## EXERCISE INSTRUCTIONS:
Using the string "once" as the key, pull each matching line out of the records below.

## RECORD SET:
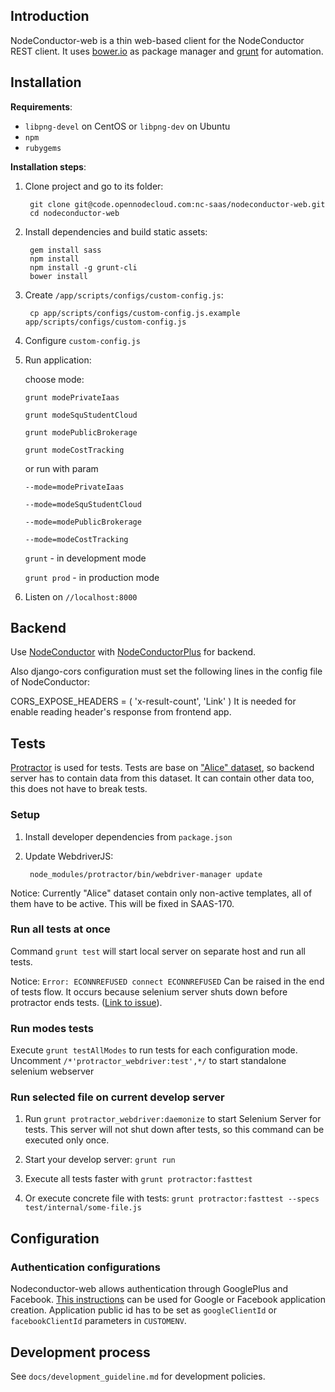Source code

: ## Introduction

NodeConductor-web is a thin web-based client for the NodeConductor REST client.
It uses [bower.io][1] as package manager and [grunt][2] for automation.

## Installation

__Requirements__:

* `libpng-devel` on CentOS or `libpng-dev` on Ubuntu
* `npm`
* `rubygems`

__Installation steps__:

1. Clone project and go to its folder:

        git clone git@code.opennodecloud.com:nc-saas/nodeconductor-web.git
        cd nodeconductor-web

2. Install dependencies and build static assets:

        gem install sass
        npm install
        npm install -g grunt-cli
        bower install

3. Create `/app/scripts/configs/custom-config.js`:

        cp app/scripts/configs/custom-config.js.example app/scripts/configs/custom-config.js

4. Configure `custom-config.js`

5. Run application:

    choose mode:
    
     `grunt modePrivateIaas`
     
     `grunt modeSquStudentCloud`
     
     `grunt modePublicBrokerage`
     
     `grunt modeCostTracking`
     
     or run with param
     
     `--mode=modePrivateIaas`
     
     `--mode=modeSquStudentCloud`
     
     `--mode=modePublicBrokerage`
     
     `--mode=modeCostTracking`

    `grunt` - in development mode

    `grunt prod` - in production mode

6. Listen on `//localhost:8000`

## Backend

Use [NodeConductor][4] with [NodeConductorPlus][5] for backend.

Also django-cors configuration must set the following lines in the config file of NodeConductor:

CORS_EXPOSE_HEADERS = (
        'x-result-count',
        'Link'
)
It is needed for enable reading header's response from frontend app.

## Tests

[Protractor][6] is used for tests. Tests are base on ["Alice" dataset][8], so backend server has to contain data from
this dataset. It can contain other data too, this does not have to break tests.

### Setup

1. Install developer dependencies from `package.json`

2. Update WebdriverJS:

        node_modules/protractor/bin/webdriver-manager update

Notice: Currently "Alice" dataset contain only non-active templates, all of them have to be active.
This will be fixed in SAAS-170.

### Run all tests at once

Command `grunt test` will start local server on separate host and run all tests.

Notice: `Error: ECONNREFUSED connect ECONNREFUSED` Can be raised in the end of tests flow.
It occurs because selenium server shuts down before protractor ends tests. ([Link to issue][7]).

### Run modes tests

Execute `grunt testAllModes` to run tests for each configuration mode. Uncomment `/*'protractor_webdriver:test',*/`
to start standalone selenium webserver

### Run selected file on current develop server

1. Run `grunt protractor_webdriver:daemonize` to start Selenium Server for tests.
This server will not shut down after tests, so this command can be executed only once.

2. Start your develop server: `grunt run`

3. Execute all tests faster with `grunt protractor:fasttest`

4. Or execute concrete file with tests: `grunt protractor:fasttest --specs test/internal/some-file.js`

## Configuration

### Authentication configurations

Nodeconductor-web allows authentication through GooglePlus and Facebook.
[This instructions][3] can be used for Google or Facebook application creation.
Application public id has to be set as `googleClientId` or `facebookClientId` parameters in `CUSTOMENV`.


## Development process

See `docs/development_guideline.md` for development policies.


[1]: http://bower.io
[2]: http://gruntjs.com
[3]: https://github.com/sahat/satellizer/#obtaining-oauth-keys
[4]: https://code.opennodecloud.com/nodeconductor/nodeconductor/blob/develop/README.rst
[5]: https://code.opennodecloud.com/nc-saas/ncplus/blob/develop/README.rst
[6]: http://angular.github.io/protractor/#/tutorial
[7]: https://github.com/teerapap/grunt-protractor-runner/issues/111
[8]: http://nodeconductor.readthedocs.org/en/stable/developer/sample-data.html
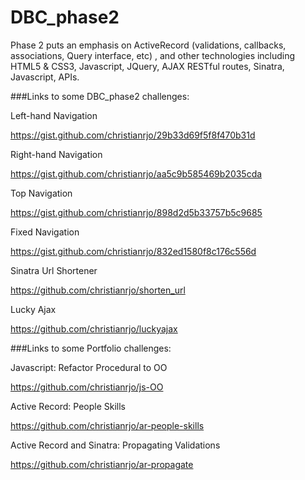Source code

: DBC_phase2
==========

Phase 2 puts an emphasis on ActiveRecord (validations, callbacks, associations, Query interface, etc) , and other technologies including HTML5 & CSS3, Javascript, JQuery, AJAX RESTful routes, Sinatra, Javascript, APIs.

###Links to some DBC_phase2 challenges:

Left-hand Navigation

https://gist.github.com/christianrjo/29b33d69f5f8f470b31d

Right-hand Navigation

https://gist.github.com/christianrjo/aa5c9b585469b2035cda

Top Navigation

https://gist.github.com/christianrjo/898d2d5b33757b5c9685

Fixed Navigation

https://gist.github.com/christianrjo/832ed1580f8c176c556d

Sinatra Url Shortener

https://github.com/christianrjo/shorten_url

Lucky Ajax

https://github.com/christianrjo/luckyajax


###Links to some Portfolio challenges:

Javascript: Refactor Procedural to OO

https://github.com/christianrjo/js-OO

Active Record: People Skills

https://github.com/christianrjo/ar-people-skills

Active Record and Sinatra: Propagating Validations

https://github.com/christianrjo/ar-propagate


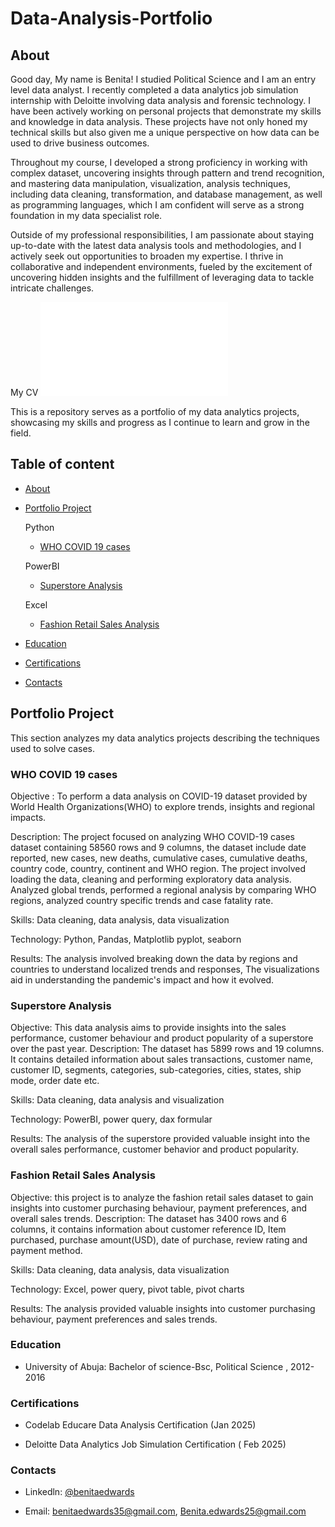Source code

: # Data-Analysis-Portfolio

## About

Good day, My name is Benita! I studied Political Science and I am an entry level data analyst. I recently completed a data analytics job simulation internship with Deloitte involving data analysis and forensic technology. I have been actively working on personal projects that demonstrate my skills and knowledge in data analysis. These projects have not only honed my technical skills but also given me a unique perspective on how data can be used to drive business outcomes.

Throughout my course, I developed a strong proficiency in working with complex dataset, uncovering insights through pattern and trend recognition, and mastering data manipulation, visualization, analysis techniques, including data cleaning, transformation, and database management, as well as programming languages, which I am confident will serve as a strong foundation in my data specialist role.

Outside of my professional responsibilities, I am passionate about staying up-to-date with the latest data analysis tools and methodologies, and I actively seek out opportunities to broaden my expertise. I thrive in collaborative and independent environments, fueled by the excitement of uncovering hidden insights and the fulfillment of leveraging data to tackle intricate challenges.

My CV ![](benita_edwards_cv.pdf)

This is a repository serves as a portfolio of my data analytics projects, showcasing my skills and progress as I continue to learn and grow in the field.

## Table of content
- [About](#about)
  
- [Portfolio Project](#portfolio-project)
 
  Python
  - [WHO COVID 19 cases](#who-covid-19-cases)
    
  PowerBI
  - [Superstore Analysis](#superstore-analysis)

  Excel
  - [Fashion Retail Sales Analysis](#fashion-retail-sales-analysis)
 
- [Education](#education)
    
- [Certifications](#certifications)

- [Contacts](#contacts)

## Portfolio Project

This section analyzes my data analytics projects describing the techniques used to solve cases.

### WHO COVID 19 cases

Objective : To perform a data analysis on COVID-19 dataset provided by World Health Organizations(WHO) to explore trends, insights and regional impacts.

Description: The project focused on analyzing WHO COVID-19 cases dataset containing 58560 rows and 9 columns, the dataset include date reported, new cases, new deaths, cumulative cases, cumulative deaths, country code, country, continent and WHO region. The project involved loading the data, cleaning and performing exploratory data analysis. Analyzed global trends, performed a regional analysis by comparing WHO regions, analyzed country specific trends and case fatality rate.

Skills: Data cleaning, data analysis, data visualization

Technology: Python, Pandas, Matplotlib pyplot, seaborn 

Results: The analysis involved breaking down the data by regions and countries to understand localized trends and responses, The visualizations aid in understanding the pandemic's impact and how it evolved.

### Superstore Analysis

Objective: This data analysis aims to provide insights into the sales performance, customer behaviour and product popularity of a superstore over the past year.
Description: The dataset has 5899 rows and 19 columns. It contains detailed information about sales transactions, customer name, customer ID, segments, categories, sub-categories, cities, states, ship mode, order date etc.

Skills: Data cleaning, data analysis and visualization

Technology: PowerBI, power query, dax formular

Results: The analysis of the superstore provided valuable insight into the overall sales performance, customer behavior and product popularity.

### Fashion Retail Sales Analysis

Objective: this project is to analyze the fashion retail sales dataset to gain insights into customer purchasing behaviour, payment preferences, and overall sales trends.
Description: The dataset has 3400 rows and 6 columns, it contains information about customer reference ID, Item purchased, purchase amount(USD), date of purchase, review rating and payment method.

Skills: Data cleaning, data analysis, data visualization

Technology: Excel, power query, pivot table, pivot charts

Results: The analysis provided valuable insights into customer purchasing behaviour, payment preferences and sales trends.

### Education

- University of Abuja: Bachelor of science-Bsc, Political Science , 2012-2016
  
### Certifications

- Codelab Educare Data Analysis Certification (Jan 2025)

- Deloitte Data Analytics Job Simulation Certification ( Feb 2025)
  

### Contacts

- Linkedln: [@benitaedwards](@benitaedwards)

- Email: benitaedwards35@gmail.com, Benita.edwards25@gmail.com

## OUTPUT OF THE TASK:
### Run all tests at once
This server will not shut down after tests, so this command can be executed only once.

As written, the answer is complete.